**** DATA FOR THE TASK ****

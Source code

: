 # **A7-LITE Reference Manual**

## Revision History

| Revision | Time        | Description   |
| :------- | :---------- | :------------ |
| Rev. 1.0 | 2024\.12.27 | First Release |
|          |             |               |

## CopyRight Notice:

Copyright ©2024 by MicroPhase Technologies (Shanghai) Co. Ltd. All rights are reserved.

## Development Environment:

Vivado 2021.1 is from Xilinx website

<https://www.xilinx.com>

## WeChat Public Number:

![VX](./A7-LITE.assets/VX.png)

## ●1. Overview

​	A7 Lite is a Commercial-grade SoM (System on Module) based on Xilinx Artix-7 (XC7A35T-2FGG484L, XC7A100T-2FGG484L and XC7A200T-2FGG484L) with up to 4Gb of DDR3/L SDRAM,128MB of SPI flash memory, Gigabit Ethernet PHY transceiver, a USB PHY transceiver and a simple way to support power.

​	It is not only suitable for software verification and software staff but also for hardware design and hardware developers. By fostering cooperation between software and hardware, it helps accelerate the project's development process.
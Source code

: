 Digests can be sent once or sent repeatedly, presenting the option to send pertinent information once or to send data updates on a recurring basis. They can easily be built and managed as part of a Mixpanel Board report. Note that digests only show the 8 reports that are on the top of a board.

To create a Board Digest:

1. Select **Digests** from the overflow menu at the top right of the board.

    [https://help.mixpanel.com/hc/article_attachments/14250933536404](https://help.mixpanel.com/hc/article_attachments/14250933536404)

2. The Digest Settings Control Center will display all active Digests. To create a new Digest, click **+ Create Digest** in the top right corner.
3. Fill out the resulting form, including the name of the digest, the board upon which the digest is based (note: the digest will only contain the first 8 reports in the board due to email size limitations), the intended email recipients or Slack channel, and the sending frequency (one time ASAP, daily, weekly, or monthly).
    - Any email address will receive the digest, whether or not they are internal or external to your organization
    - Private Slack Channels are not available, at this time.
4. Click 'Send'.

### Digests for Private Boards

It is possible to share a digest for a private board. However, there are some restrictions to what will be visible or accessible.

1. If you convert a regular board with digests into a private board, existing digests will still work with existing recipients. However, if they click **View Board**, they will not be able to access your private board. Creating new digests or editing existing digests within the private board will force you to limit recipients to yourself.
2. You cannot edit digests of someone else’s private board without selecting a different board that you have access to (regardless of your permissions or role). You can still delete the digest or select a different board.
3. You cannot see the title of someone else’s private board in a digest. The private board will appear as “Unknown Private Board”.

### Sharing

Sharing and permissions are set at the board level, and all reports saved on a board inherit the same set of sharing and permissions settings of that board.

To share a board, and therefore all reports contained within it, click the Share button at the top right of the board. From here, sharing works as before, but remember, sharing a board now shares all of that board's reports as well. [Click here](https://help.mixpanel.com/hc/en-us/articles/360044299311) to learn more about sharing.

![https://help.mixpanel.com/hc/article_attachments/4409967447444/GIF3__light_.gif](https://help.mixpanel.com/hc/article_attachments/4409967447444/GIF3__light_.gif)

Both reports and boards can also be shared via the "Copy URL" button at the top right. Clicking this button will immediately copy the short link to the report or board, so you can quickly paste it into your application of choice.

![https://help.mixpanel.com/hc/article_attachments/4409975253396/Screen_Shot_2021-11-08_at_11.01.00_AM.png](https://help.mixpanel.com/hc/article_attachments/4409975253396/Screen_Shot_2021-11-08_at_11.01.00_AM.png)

****

* **EXERCISE DIRECTIONS**:
The answer must be the lines from the one containing "Both reports and" to the final line of the data above, copied exactly, both included, with nothing added.

* **EXERCISE SOLUTION**:
Both reports and boards can also be shared via the "Copy URL" button at the top right. Clicking this button will immediately copy the short link to the report or board, so you can quickly paste it into your application of choice.

![https://help.mixpanel.com/hc/article_attachments/4409975253396/Screen_Shot_2021-11-08_at_11.01.00_AM.png](https://help.mixpanel.com/hc/article_attachments/4409975253396/Screen_Shot_2021-11-08_at_11.01.00_AM.png)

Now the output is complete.